===== Material for this task =====
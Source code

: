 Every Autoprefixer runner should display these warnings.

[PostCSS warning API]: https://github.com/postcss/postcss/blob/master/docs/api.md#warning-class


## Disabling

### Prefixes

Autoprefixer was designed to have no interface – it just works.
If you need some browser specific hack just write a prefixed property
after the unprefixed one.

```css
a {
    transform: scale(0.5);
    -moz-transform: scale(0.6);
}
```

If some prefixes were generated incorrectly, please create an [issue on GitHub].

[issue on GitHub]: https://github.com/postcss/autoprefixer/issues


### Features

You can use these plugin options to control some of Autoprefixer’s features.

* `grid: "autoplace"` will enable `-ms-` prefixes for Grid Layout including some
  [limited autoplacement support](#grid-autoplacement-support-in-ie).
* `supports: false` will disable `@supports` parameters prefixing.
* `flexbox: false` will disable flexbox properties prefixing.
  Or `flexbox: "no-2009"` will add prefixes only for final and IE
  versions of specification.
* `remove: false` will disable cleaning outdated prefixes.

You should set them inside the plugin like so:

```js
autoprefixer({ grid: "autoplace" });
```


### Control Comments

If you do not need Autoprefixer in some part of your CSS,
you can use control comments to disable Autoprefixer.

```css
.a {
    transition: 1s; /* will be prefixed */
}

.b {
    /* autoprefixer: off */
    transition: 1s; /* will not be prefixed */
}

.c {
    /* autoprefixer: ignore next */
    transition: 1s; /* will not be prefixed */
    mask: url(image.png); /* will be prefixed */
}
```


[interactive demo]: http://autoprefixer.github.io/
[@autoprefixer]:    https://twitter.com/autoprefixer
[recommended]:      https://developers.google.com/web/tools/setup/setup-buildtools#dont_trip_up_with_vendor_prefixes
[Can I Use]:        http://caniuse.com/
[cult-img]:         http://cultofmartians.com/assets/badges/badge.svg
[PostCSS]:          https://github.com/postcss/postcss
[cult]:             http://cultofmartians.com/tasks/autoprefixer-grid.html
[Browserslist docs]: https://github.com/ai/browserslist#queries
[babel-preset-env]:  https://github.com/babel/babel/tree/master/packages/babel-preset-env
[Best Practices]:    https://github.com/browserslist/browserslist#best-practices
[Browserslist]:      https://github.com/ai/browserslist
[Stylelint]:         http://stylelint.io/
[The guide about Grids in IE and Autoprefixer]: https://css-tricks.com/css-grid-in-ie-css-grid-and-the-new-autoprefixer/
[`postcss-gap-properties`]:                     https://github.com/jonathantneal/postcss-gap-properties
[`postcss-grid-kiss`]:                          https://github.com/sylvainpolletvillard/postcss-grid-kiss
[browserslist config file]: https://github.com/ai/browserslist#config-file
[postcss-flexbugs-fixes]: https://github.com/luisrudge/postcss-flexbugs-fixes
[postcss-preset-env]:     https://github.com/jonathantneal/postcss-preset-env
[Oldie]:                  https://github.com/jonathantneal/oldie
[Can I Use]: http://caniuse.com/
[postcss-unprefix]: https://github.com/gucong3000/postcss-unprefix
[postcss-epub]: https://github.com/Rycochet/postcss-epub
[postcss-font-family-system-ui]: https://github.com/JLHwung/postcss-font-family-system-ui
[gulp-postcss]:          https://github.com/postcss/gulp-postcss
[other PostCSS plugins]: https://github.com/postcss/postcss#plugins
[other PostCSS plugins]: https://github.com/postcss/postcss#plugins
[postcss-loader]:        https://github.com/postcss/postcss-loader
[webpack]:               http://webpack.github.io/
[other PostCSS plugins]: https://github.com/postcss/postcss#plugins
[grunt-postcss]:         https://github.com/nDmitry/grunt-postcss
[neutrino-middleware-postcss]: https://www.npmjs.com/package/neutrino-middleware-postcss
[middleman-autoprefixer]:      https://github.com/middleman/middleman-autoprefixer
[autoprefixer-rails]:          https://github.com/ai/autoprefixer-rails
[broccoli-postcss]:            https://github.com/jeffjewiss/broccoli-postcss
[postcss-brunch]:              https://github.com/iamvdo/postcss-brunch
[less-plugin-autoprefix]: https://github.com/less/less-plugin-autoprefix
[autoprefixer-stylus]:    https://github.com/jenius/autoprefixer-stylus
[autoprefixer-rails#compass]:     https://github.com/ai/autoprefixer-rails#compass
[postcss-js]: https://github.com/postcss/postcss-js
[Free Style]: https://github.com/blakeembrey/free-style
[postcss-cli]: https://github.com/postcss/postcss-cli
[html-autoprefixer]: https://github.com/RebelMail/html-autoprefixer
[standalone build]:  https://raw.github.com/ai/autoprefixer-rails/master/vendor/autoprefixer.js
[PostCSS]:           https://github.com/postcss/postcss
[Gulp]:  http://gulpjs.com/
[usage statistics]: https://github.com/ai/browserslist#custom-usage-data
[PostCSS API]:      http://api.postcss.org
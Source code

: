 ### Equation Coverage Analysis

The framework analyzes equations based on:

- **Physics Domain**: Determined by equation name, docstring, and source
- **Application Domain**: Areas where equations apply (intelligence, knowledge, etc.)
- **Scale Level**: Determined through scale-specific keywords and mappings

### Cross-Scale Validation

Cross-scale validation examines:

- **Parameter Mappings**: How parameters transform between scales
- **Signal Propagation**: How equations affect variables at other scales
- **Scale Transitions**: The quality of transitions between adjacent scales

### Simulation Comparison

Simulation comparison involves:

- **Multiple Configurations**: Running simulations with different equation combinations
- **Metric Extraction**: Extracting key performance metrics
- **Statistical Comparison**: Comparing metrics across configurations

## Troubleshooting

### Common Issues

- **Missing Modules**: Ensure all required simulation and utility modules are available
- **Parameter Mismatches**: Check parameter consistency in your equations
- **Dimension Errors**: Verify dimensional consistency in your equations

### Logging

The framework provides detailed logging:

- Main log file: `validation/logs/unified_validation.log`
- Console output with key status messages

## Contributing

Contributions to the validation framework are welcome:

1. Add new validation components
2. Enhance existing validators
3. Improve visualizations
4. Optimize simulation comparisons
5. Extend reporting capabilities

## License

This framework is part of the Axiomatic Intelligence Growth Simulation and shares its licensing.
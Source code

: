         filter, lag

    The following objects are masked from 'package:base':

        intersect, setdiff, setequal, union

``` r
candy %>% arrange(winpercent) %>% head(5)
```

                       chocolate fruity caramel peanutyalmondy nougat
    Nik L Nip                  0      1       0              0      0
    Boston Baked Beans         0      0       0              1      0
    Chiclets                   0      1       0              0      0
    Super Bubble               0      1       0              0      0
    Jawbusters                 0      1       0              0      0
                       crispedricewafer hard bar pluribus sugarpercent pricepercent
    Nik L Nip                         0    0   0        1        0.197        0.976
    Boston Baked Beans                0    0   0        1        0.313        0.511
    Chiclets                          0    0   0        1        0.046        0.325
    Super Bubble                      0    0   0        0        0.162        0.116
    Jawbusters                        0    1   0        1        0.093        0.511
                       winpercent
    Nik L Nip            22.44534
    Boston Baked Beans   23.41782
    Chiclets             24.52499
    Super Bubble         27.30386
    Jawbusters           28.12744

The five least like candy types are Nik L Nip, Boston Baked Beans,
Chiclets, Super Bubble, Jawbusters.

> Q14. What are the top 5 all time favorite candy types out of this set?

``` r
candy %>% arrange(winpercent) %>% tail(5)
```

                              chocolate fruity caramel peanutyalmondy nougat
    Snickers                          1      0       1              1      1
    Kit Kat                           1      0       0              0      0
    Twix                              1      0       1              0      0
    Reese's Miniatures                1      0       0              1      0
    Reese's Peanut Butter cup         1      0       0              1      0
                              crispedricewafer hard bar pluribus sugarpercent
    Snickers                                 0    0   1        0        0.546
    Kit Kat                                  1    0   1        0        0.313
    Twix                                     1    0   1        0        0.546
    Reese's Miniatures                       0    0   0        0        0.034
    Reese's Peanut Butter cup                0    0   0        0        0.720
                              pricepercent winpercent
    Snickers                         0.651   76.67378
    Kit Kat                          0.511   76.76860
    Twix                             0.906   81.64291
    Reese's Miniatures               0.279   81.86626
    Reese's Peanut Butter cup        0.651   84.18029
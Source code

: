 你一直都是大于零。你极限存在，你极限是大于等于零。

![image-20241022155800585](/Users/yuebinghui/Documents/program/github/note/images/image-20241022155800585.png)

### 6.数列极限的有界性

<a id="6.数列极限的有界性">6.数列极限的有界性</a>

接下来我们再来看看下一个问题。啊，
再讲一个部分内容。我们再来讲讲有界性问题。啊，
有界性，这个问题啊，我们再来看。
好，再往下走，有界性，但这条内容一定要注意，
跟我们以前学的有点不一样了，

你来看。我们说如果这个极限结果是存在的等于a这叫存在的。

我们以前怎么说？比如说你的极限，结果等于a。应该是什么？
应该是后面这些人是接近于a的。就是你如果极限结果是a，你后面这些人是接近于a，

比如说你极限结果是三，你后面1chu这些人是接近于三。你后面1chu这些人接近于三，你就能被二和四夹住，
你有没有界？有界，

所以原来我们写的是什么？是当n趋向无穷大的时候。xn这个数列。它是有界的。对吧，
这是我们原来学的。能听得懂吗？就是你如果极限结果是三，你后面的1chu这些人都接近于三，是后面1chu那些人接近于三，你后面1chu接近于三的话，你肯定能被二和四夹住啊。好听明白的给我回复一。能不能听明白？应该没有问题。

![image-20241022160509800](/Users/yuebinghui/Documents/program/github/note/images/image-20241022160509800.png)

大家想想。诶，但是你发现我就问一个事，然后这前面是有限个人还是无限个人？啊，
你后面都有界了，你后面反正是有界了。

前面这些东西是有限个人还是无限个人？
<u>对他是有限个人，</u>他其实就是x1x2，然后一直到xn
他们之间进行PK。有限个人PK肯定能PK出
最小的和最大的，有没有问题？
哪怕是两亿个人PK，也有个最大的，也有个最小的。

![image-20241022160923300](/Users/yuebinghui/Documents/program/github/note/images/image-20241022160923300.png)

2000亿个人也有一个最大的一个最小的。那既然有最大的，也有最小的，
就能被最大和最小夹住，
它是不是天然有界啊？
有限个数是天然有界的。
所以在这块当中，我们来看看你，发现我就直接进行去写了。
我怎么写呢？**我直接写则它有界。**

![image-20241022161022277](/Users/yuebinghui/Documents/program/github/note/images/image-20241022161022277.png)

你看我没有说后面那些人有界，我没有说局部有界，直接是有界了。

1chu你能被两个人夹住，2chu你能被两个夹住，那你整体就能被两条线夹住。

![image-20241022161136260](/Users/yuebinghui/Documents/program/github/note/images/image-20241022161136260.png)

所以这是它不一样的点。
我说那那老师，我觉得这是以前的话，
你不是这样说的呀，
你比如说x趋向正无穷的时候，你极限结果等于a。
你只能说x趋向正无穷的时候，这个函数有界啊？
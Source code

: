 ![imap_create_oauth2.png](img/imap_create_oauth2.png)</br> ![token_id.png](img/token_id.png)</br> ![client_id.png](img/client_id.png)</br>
=====
**Exercise description**:
The reply must consist solely of the lines from the one containing "你后面都有界了，你后面反正是有界了。" through the last line of the data, reproduced exactly.

**Result of the exercise**:
你后面都有界了，你后面反正是有界了。

前面这些东西是有限个人还是无限个人？
<u>对他是有限个人，</u>他其实就是x1x2，然后一直到xn
他们之间进行PK。有限个人PK肯定能PK出
最小的和最大的，有没有问题？
哪怕是两亿个人PK，也有个最大的，也有个最小的。

![image-20241022160923300](/Users/yuebinghui/Documents/program/github/note/images/image-20241022160923300.png)

2000亿个人也有一个最大的一个最小的。那既然有最大的，也有最小的，
就能被最大和最小夹住，
它是不是天然有界啊？
有限个数是天然有界的。
所以在这块当中，我们来看看你，发现我就直接进行去写了。
我怎么写呢？**我直接写则它有界。**

![image-20241022161022277](/Users/yuebinghui/Documents/program/github/note/images/image-20241022161022277.png)

你看我没有说后面那些人有界，我没有说局部有界，直接是有界了。

1chu你能被两个人夹住，2chu你能被两个夹住，那你整体就能被两条线夹住。

![image-20241022161136260](/Users/yuebinghui/Documents/program/github/note/images/image-20241022161136260.png)

所以这是它不一样的点。
我说那那老师，我觉得这是以前的话，
你不是这样说的呀，
你比如说x趋向正无穷的时候，你极限结果等于a。
你只能说x趋向正无穷的时候，这个函数有界啊？
Source code

: ![imap_create_oauth2.png](img/imap_create_oauth2.png)</br> ![token_id.png](img/token_id.png)</br> ![client_id.png](img/client_id.png)</br>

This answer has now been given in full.